If all went well, you will instead by prompted by your local machine for the passphrase that you used when generating your key.

A particularly astute and snarky observer may object at this point that we seem to have done something far less convienent than passwords, while justifying our pursuit with convienence as a goal. Indeed, now we need to manage keys *and* type in a far longer string of characters each time we wish to use SSH to do, well, anything. Thankfully, we're not done yet, as we have yet to use an SSH *agent*. An agent is a piece of software running on our local machine that manages SSH keys on our behalf, such that once a key is unlocked by our passphrase, we need not use that passphrase again until the agent decides to lock the key based on its security policy. On macOS / OS X, Keychain acts as an SSH agent and is built into the operating system, such that we should not need to do any further work. Similarly, on Ubuntu, an SSH agent called ``ssh-agent`` is provided by default when we install ``ssh`` using ``apt-get``, as in Lecture 0.

On Windows, the story is a little more complicated, but thankfully we installed everything we need back in Lecture 0. In particular, the problem we run into is that the port of OpenSSH to Windows is in progress, such that even though it supports ``ssh-agent``, this support is not in a form that most Windows programs can make use of. Thus, we will instead use a command-line program ``plink.exe`` that comes with the PuTTY SSH client. This program uses Pageant, the Windows-style SSH agent provided with PuTTY, rather than ``ssh-agent``.

**TODO**:

- Add Pageant to startup menu
- Convert private key to PuTTY format
- Add private key to Pageant
- Run plink
- Add ``GIT_SSH``

- SSH forwarding?

## Version Control with Git (50 Minutes) ##

Version control systems, roughly speaking, provide a structured way of managing *changes* to a project over time, and across a set of collaborators. This allows for telling who changed what and when, undoing changes, and sharing changes with collaborators. Many version control systems, such as Subversion or CVS, are *centralized* in that all changes are uploaded to, downloaded from, and tracked by a single server. This imposes a lot of restrictions however (try using Subversion when you're offline, working on a plane!), so here we'll learn a bit about *decentralized* version control, and will see how to use Git in particular.

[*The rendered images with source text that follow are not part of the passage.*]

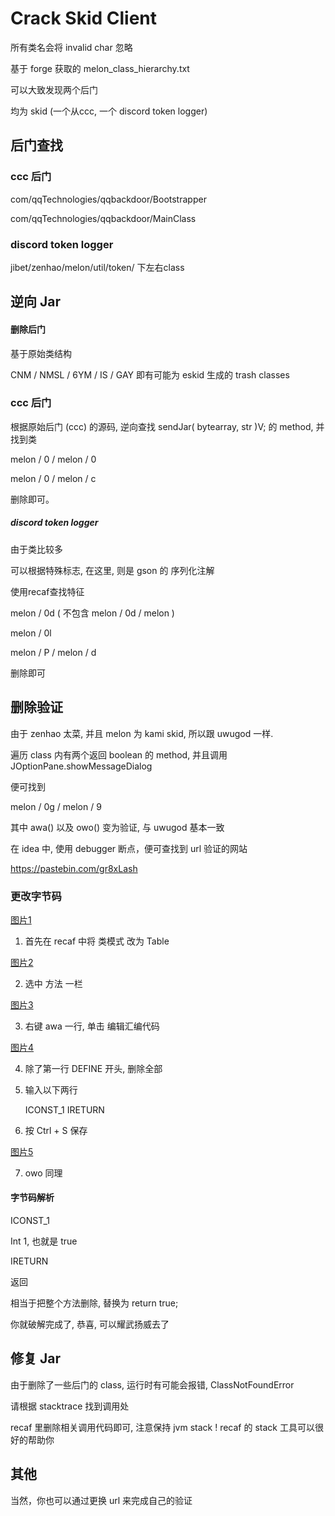 # Crack Skid Client

所有类名会将 invalid char 忽略

基于 forge 获取的 melon_class_hierarchy.txt

可以大致发现两个后门

均为 skid  (一个从ccc, 一个 discord token logger)

## 后门查找

### ccc 后门

com/qqTechnologies/qqbackdoor/Bootstrapper

com/qqTechnologies/qqbackdoor/MainClass

### discord token logger 

jibet/zenhao/melon/util/token/ 下左右class

## 逆向 Jar

#### 删除后门

基于原始类结构

CNM / NMSL / 6YM / IS / GAY 即有可能为 eskid 生成的 trash classes

### ccc  后门

根据原始后门 (ccc) 的源码, 逆向查找 sendJar( bytearray, str )V; 的 method, 并找到类

melon / 0 / melon / 0

melon / 0 / melon / c

删除即可。

##### discord token logger

由于类比较多

可以根据特殊标志, 在这里, 则是 gson 的 序列化注解

使用recaf查找特征

melon / 0d ( 不包含 melon / 0d / melon  )

melon / 0l

melon / P / melon / d

删除即可

## 删除验证

由于 zenhao 太菜, 并且 melon 为 kami skid, 所以跟 uwugod 一样. 

遍历 class 内有两个返回 boolean 的 method, 并且调用 JOptionPane.showMessageDialog

便可找到 

melon / 0g / melon / 9

其中 awa() 以及 owo() 变为验证, 与 uwugod 基本一致

在 idea 中, 使用 debugger 断点，便可查找到 url 验证的网站

https://pastebin.com/gr8xLash

### 更改字节码

[图片1](1.png)

1. 首先在 recaf 中将 类模式 改为 Table

[图片2](2.png)

2. 选中 方法 一栏

[图片3](3.png)

3. 右键 awa 一行, 单击 编辑汇编代码

[图片4](4.png)

4. 除了第一行 DEFINE 开头, 删除全部

5. 输入以下两行

	ICONST_1
	IRETURN

6. 按 Ctrl + S 保存

[图片5](5.png)

7. owo 同理

#### 字节码解析

ICONST_1

Int 1, 也就是 true

IRETURN

返回

相当于把整个方法删除, 替换为 return true;

你就破解完成了, 恭喜, 可以耀武扬威去了

## 修复 Jar

由于删除了一些后门的 class, 运行时有可能会报错, ClassNotFoundError

请根据 stacktrace 找到调用处

recaf 里删除相关调用代码即可, 注意保持 jvm stack ! recaf 的 stack 工具可以很好的帮助你



## 其他

当然，你也可以通过更换 url 来完成自己的验证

To start off, let's look a bit at how Git stores and manages changes. Effectively, Git is a tool for managing directed acyclic graphs (DAGs), where each node is a set of files that comprises a project. Each edge is then the difference between two sets of files, and describes how to reconstruct each node, given the state of a project at some other node.
A graph of this form is called a *repository*, and each node is called a *commit*. Probably the easiest way to get a handle on the concept is to jump right in.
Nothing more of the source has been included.